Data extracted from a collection
============

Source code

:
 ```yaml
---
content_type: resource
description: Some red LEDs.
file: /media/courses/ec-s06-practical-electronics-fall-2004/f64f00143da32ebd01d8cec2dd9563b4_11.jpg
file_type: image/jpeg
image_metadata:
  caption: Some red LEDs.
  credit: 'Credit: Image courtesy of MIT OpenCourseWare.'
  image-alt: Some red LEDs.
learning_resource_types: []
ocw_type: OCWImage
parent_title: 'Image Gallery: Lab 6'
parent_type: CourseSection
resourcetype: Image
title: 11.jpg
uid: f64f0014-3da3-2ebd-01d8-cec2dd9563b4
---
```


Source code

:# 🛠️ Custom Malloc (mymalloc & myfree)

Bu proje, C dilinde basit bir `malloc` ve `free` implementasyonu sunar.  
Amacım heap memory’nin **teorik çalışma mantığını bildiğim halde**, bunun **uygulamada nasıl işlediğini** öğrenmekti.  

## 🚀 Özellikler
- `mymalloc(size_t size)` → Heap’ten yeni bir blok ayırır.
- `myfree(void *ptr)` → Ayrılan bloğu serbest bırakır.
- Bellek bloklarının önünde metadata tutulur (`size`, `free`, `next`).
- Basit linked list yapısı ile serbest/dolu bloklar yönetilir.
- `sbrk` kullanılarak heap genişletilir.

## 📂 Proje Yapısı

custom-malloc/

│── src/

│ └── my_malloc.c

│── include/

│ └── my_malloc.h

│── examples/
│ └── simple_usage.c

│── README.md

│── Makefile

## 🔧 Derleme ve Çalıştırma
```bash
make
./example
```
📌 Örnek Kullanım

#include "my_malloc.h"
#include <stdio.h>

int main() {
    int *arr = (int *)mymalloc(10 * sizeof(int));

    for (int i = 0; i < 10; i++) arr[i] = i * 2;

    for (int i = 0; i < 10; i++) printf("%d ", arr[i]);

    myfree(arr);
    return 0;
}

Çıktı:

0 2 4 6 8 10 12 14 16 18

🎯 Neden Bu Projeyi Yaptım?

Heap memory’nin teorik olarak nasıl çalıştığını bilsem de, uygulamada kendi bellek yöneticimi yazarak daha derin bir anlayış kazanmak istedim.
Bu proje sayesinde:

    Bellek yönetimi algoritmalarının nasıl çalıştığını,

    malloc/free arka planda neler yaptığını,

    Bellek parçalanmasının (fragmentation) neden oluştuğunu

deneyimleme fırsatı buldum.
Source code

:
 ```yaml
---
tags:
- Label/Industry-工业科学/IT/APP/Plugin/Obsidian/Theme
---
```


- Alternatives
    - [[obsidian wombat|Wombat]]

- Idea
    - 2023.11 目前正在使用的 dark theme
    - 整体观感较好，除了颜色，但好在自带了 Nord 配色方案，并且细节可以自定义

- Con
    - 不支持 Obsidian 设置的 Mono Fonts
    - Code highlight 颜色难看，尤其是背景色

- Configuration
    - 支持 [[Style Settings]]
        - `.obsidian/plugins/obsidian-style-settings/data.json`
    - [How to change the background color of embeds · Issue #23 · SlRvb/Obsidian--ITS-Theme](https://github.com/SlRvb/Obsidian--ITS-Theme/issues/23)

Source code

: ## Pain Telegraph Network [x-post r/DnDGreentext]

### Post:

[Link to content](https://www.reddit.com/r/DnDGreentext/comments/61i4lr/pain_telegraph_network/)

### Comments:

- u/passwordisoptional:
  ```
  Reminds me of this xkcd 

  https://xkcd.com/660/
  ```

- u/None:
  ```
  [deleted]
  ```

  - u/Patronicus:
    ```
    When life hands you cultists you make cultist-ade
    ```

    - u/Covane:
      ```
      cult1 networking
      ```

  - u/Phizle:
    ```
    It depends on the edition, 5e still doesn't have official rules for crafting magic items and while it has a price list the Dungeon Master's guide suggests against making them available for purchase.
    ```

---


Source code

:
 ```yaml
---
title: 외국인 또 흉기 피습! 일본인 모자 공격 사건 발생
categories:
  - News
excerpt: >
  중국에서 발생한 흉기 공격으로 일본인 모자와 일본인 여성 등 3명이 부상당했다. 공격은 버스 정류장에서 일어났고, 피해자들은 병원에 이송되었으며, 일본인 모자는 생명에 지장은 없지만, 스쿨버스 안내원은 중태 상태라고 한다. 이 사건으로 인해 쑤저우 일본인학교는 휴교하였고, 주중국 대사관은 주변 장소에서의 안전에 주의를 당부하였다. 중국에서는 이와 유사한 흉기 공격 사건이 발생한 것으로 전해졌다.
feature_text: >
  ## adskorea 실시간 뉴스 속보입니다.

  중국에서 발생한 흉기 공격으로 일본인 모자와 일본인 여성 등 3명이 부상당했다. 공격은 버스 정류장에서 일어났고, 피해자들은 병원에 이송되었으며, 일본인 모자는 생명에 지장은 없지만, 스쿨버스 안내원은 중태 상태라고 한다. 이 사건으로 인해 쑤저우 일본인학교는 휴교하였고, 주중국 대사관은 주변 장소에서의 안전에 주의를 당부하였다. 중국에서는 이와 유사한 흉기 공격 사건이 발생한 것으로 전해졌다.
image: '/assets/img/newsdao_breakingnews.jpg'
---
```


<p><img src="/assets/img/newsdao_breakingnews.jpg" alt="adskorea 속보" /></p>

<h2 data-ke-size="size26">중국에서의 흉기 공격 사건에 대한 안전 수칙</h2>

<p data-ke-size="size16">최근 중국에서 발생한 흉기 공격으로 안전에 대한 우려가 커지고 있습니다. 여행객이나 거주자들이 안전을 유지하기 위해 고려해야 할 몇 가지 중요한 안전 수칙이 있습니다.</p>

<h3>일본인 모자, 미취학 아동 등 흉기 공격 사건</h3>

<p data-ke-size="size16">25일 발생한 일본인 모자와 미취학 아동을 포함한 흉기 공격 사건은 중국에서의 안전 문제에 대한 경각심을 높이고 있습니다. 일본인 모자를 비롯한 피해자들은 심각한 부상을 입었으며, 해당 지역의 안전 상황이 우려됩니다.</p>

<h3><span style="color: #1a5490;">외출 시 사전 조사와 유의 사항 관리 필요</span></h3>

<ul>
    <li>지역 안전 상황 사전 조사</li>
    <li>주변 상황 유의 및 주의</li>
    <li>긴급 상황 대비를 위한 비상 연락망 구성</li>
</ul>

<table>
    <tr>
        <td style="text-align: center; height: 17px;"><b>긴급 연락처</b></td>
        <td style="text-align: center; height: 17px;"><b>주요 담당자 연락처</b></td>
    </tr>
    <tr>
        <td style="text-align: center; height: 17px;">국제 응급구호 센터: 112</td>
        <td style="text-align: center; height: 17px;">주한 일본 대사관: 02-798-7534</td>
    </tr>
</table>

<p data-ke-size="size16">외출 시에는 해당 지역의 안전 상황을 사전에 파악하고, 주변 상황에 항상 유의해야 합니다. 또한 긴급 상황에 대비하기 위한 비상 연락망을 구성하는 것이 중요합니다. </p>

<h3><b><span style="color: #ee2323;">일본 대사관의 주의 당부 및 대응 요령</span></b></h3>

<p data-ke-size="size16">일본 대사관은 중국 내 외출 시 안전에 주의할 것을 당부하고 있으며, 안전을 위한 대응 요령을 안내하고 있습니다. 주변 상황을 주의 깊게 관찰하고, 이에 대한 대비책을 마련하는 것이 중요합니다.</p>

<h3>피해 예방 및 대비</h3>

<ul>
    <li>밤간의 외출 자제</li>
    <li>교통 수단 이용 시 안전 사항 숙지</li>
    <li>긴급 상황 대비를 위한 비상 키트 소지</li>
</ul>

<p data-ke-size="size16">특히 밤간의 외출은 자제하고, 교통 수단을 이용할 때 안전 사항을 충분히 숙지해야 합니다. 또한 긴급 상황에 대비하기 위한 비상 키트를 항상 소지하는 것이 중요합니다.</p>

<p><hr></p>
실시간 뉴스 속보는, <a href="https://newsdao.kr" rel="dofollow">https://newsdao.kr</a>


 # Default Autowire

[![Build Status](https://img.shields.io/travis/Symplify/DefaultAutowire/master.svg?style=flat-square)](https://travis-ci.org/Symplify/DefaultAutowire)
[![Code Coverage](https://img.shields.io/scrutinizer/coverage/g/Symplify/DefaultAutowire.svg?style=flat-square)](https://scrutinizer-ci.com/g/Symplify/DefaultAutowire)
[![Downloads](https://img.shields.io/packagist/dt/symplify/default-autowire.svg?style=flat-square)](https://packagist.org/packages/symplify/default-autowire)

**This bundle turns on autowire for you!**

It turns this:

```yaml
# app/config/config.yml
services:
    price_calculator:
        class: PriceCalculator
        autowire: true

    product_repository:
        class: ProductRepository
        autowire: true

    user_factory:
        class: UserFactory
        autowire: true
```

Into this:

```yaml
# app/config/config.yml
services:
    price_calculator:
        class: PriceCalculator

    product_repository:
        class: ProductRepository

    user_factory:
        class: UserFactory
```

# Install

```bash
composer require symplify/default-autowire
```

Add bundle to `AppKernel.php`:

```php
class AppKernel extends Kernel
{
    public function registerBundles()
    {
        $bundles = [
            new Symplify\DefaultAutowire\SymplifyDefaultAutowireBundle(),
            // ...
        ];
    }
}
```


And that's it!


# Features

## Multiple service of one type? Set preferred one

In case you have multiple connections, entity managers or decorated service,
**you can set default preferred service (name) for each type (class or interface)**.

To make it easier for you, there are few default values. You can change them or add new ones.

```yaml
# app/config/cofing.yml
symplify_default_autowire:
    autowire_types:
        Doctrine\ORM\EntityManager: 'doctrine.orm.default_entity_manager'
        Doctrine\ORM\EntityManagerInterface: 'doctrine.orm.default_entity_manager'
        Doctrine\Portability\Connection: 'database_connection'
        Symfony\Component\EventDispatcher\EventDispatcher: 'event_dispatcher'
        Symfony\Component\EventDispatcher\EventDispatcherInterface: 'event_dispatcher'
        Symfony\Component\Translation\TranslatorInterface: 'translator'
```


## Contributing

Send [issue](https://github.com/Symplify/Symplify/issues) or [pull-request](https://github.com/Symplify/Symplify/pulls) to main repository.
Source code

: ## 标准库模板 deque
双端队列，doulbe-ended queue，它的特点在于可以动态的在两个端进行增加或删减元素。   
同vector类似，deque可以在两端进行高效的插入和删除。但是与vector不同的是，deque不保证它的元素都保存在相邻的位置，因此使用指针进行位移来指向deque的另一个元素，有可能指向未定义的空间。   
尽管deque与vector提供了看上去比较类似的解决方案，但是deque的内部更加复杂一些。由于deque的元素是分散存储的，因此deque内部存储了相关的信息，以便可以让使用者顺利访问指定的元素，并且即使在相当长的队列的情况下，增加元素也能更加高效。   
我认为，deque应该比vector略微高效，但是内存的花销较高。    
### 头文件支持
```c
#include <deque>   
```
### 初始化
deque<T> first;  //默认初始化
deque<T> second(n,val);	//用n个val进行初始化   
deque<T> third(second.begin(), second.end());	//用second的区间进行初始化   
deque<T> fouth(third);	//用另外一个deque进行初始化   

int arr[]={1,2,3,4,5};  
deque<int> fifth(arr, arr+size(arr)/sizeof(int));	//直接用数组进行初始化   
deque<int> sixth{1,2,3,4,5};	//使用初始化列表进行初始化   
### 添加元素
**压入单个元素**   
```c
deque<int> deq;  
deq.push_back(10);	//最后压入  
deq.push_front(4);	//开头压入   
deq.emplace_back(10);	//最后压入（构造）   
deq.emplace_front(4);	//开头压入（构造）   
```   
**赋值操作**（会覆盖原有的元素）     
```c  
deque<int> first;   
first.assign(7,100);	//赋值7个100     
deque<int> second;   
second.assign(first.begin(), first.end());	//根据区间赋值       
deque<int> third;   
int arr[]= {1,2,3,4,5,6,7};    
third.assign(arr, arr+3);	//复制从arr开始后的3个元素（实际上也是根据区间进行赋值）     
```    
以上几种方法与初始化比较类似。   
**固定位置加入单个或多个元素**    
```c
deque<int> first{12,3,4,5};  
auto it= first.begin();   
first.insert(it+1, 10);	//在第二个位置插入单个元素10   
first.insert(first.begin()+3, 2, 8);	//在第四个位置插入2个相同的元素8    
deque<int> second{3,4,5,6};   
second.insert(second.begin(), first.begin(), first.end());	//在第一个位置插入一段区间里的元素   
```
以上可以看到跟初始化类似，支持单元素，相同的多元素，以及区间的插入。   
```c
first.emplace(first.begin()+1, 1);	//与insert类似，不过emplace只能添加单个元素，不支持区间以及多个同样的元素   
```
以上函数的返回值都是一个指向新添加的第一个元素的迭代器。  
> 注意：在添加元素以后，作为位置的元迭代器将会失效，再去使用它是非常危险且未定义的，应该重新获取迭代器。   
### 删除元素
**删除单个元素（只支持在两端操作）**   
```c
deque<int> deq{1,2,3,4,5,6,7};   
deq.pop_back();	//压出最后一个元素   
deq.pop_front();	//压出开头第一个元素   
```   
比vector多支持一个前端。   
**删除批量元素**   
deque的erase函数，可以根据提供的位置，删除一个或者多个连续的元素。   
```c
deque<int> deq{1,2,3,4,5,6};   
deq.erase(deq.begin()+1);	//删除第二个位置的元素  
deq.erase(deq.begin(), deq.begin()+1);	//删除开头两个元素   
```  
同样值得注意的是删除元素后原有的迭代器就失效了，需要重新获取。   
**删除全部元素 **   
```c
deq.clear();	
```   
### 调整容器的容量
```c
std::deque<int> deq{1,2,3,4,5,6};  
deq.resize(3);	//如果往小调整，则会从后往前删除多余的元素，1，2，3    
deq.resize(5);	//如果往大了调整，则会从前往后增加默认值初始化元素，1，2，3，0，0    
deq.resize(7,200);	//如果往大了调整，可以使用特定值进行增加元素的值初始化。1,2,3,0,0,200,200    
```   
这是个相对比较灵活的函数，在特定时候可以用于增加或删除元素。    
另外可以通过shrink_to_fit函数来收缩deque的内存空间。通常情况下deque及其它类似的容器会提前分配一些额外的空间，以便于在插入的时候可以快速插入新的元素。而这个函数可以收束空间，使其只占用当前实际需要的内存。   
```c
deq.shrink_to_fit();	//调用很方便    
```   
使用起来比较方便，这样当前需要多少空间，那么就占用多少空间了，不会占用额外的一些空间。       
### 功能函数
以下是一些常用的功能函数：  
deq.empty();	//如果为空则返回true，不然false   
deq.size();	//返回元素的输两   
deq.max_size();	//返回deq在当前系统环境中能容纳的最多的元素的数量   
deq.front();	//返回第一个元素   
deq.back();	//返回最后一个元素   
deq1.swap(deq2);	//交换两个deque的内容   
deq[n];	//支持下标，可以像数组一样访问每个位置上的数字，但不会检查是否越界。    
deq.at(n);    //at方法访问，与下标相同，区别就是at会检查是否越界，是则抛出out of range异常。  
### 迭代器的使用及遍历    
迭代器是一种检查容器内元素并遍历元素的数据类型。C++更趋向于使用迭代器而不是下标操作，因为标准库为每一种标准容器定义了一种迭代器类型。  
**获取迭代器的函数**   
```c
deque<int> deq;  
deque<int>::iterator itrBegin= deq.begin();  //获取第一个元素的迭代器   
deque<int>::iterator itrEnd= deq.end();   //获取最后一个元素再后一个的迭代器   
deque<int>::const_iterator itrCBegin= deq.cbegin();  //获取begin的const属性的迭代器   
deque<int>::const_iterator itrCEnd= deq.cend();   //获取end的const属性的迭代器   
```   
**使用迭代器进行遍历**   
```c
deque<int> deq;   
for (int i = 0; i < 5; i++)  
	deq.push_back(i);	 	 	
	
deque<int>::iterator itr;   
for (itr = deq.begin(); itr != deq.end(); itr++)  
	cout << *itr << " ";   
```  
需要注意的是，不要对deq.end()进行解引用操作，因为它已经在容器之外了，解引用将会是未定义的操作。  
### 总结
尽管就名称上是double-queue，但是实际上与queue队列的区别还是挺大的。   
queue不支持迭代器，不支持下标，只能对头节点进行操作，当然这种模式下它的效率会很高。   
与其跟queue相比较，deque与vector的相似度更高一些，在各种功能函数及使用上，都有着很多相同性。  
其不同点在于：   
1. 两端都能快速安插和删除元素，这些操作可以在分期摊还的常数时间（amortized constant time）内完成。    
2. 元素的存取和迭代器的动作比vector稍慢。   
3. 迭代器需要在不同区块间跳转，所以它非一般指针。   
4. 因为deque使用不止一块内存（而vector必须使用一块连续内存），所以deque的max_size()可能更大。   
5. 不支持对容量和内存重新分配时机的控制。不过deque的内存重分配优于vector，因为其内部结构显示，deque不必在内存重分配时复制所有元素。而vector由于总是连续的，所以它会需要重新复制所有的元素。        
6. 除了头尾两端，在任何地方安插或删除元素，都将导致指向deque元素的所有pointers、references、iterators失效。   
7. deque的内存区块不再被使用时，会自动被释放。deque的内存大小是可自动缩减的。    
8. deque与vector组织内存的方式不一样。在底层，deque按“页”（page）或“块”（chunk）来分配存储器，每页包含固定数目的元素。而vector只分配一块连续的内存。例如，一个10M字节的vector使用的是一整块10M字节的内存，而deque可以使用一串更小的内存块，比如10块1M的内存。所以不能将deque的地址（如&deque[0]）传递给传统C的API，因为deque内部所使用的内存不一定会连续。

============

EXERCISE AIM:
What lines in the data include the string "Symfony"? Copy each one.

WRITTEN RESPONSE:
        Symfony\Component\EventDispatcher\EventDispatcher: 'event_dispatcher'
        Symfony\Component\EventDispatcher\EventDispatcherInterface: 'event_dispatcher'
        Symfony\Component\Translation\TranslatorInterface: 'translator'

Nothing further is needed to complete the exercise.